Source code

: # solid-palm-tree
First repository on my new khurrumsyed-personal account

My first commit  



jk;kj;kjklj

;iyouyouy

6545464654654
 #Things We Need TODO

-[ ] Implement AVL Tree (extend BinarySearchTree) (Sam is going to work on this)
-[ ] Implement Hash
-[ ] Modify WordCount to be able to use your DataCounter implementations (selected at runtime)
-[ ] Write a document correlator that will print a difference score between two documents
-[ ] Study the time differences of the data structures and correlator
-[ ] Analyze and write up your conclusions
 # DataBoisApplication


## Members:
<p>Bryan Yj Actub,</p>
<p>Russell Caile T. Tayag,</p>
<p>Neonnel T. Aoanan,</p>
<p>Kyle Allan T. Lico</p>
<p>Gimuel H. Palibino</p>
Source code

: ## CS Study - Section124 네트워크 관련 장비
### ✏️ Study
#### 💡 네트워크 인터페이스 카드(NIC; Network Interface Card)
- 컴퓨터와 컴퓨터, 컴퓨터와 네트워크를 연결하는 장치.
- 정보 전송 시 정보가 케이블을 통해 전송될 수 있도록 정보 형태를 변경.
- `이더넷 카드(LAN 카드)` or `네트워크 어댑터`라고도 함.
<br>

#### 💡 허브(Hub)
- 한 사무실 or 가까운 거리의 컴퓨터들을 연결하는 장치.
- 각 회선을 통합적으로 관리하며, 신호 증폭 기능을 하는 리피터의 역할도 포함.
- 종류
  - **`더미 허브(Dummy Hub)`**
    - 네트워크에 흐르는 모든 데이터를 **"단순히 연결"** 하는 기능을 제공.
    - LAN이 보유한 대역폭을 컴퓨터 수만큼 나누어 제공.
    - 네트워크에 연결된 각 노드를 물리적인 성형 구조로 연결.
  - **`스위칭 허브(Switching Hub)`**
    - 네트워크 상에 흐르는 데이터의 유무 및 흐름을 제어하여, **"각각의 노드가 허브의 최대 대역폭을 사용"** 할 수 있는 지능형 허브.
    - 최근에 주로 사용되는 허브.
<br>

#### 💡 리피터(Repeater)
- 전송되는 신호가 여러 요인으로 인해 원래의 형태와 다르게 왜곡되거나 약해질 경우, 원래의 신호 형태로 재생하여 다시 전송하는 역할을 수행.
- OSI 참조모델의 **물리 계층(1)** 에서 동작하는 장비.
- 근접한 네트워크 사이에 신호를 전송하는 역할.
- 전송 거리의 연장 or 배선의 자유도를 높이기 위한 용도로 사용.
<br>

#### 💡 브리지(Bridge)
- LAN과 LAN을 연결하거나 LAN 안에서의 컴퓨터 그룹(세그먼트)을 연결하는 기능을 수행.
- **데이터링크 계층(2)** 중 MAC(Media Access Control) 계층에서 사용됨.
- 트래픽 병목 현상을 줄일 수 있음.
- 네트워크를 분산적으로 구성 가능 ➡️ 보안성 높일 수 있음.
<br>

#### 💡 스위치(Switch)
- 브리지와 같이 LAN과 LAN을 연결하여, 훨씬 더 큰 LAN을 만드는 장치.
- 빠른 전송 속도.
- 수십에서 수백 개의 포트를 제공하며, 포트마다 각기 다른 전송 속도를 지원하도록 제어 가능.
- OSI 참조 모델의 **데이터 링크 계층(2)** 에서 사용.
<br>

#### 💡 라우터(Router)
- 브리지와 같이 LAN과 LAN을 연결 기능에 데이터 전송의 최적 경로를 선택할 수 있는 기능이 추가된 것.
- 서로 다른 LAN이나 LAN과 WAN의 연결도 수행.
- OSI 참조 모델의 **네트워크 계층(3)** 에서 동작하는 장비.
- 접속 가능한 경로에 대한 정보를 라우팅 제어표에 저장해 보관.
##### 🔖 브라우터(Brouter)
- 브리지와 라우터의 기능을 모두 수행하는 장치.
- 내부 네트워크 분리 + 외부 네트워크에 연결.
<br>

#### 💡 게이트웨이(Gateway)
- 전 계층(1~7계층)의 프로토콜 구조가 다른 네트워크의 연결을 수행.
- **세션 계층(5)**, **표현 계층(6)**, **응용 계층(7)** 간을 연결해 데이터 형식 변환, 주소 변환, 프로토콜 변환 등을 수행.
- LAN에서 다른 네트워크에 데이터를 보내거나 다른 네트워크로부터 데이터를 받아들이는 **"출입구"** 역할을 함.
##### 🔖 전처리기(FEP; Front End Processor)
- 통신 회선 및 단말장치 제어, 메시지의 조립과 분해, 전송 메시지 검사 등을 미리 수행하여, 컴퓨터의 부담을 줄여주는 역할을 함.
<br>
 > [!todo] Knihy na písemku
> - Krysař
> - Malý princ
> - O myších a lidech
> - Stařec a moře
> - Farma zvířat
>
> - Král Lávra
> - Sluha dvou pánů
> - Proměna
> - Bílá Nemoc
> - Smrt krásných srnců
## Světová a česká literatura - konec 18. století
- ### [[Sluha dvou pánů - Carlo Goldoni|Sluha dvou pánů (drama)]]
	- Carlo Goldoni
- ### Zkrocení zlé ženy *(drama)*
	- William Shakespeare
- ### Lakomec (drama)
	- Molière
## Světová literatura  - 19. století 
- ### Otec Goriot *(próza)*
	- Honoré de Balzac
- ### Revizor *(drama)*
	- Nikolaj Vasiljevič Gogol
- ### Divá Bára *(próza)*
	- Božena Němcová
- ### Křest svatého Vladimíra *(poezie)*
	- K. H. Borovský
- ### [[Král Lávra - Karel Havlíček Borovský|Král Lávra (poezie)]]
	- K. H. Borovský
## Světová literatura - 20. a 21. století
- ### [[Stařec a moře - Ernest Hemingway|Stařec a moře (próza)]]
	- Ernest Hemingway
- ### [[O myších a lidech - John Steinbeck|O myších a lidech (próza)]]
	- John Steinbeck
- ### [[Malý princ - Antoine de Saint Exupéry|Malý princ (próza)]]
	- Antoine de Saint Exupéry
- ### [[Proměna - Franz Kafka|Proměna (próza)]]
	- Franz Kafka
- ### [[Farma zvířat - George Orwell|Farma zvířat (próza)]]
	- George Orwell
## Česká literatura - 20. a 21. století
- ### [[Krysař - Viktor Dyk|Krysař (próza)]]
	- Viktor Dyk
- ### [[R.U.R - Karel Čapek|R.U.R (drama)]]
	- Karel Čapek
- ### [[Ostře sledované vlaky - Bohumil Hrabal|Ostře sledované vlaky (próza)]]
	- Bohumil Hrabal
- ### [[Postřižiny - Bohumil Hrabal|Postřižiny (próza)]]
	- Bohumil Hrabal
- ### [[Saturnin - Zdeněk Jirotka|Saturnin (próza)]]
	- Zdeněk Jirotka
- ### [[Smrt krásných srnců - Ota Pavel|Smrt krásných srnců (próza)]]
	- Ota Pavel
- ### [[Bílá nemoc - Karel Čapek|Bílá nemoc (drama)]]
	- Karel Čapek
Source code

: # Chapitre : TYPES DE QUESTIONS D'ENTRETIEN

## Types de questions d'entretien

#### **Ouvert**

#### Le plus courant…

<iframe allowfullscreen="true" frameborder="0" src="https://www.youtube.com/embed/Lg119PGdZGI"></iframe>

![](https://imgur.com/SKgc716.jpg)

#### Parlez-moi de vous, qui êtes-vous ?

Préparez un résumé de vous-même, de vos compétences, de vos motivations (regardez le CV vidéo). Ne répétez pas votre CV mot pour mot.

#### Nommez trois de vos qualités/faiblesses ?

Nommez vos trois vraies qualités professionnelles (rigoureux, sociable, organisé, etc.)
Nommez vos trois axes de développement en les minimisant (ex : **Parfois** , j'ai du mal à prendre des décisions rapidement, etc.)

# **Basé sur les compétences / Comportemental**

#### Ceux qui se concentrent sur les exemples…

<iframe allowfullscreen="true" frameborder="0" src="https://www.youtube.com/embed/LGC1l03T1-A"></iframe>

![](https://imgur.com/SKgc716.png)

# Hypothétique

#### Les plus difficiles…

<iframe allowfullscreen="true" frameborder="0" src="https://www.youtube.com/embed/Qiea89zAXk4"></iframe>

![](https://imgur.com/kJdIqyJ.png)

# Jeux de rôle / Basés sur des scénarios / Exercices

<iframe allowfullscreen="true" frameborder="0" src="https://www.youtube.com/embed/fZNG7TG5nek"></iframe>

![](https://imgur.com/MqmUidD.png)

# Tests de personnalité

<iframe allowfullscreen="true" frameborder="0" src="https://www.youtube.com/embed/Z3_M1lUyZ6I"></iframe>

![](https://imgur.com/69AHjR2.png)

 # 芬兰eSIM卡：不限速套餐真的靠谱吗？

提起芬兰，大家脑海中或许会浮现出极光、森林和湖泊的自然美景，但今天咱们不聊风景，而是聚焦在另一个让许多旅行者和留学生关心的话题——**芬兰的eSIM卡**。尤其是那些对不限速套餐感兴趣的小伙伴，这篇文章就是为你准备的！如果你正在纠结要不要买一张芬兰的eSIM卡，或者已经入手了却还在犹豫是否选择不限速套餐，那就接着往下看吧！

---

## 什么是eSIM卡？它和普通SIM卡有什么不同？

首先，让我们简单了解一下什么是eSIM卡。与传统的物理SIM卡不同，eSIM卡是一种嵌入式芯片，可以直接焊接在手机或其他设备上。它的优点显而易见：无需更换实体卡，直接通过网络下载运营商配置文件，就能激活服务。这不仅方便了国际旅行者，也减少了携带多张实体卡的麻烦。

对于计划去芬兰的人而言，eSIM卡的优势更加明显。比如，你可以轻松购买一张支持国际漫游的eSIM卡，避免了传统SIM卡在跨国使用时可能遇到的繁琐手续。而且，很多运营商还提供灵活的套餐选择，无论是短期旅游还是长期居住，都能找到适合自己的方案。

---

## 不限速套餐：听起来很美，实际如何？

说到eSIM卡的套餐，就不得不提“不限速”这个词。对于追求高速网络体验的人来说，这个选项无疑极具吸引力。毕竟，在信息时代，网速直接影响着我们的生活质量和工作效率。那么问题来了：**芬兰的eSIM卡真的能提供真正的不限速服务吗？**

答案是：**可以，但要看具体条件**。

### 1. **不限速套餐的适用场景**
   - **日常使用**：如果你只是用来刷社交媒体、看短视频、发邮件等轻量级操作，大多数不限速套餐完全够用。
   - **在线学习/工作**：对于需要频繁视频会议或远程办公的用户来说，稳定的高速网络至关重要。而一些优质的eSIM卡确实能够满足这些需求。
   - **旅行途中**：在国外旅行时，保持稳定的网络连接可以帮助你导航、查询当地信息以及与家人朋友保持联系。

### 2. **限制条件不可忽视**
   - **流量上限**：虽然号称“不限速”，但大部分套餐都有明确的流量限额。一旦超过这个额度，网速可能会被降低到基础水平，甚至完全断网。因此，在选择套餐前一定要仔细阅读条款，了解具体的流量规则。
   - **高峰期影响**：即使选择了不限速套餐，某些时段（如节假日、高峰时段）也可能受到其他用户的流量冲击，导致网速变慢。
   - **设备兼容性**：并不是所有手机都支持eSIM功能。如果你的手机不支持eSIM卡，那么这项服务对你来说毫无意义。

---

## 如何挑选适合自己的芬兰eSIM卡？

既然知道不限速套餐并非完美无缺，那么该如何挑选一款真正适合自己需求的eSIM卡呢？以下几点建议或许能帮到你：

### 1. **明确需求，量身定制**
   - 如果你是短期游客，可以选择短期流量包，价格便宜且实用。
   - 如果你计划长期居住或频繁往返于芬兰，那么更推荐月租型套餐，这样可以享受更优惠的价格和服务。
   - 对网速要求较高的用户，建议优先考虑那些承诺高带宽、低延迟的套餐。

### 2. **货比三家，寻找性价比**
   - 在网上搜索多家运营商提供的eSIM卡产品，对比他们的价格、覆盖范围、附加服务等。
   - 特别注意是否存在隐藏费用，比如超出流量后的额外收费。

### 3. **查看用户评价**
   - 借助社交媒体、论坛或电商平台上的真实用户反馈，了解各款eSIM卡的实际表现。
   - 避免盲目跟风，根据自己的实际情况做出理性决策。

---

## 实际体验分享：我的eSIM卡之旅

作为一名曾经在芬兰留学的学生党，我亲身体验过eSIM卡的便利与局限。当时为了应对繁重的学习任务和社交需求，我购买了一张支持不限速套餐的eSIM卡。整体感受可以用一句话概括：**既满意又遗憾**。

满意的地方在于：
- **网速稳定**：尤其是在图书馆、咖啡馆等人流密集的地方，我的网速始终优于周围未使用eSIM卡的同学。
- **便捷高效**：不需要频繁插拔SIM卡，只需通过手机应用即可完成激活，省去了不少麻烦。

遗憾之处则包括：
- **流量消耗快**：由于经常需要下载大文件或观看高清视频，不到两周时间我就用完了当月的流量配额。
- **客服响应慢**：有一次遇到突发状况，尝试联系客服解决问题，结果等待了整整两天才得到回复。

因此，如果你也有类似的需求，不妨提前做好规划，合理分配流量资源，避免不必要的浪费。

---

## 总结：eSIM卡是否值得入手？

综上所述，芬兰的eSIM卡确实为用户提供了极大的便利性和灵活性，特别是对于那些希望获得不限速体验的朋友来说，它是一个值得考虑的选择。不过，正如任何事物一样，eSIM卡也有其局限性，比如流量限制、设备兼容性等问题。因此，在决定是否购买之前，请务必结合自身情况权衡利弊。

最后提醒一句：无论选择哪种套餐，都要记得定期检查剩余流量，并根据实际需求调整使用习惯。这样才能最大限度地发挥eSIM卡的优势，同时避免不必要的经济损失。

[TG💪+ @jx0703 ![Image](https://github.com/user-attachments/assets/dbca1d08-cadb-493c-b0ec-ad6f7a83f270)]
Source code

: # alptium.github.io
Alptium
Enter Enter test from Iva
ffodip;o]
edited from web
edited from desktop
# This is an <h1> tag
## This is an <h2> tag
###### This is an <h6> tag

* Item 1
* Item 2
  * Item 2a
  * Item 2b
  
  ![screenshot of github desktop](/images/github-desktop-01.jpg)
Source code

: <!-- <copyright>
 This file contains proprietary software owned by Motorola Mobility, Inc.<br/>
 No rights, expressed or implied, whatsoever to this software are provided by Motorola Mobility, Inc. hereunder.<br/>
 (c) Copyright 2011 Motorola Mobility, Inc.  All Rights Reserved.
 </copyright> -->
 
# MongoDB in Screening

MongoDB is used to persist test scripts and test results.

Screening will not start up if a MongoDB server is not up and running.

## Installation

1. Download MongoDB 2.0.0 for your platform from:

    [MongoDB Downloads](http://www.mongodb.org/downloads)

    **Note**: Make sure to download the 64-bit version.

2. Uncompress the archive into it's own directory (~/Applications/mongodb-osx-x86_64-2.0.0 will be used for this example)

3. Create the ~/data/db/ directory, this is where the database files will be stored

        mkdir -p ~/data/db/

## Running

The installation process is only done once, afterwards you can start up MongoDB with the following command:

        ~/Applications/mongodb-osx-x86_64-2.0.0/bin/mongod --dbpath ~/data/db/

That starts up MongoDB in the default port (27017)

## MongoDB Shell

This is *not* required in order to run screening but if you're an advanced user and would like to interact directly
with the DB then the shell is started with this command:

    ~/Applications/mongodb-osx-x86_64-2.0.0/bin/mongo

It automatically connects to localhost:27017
· · · ·
**REQUIRED WORK:** For each line of the data that includes the word "Čapek", return a copy of it.

**RESPONSE TO THIS TASK:**
- ### [[R.U.R - Karel Čapek|R.U.R (drama)]]
	- Karel Čapek
- ### [[Bílá nemoc - Karel Čapek|Bílá nemoc (drama)]]
	- Karel Čapek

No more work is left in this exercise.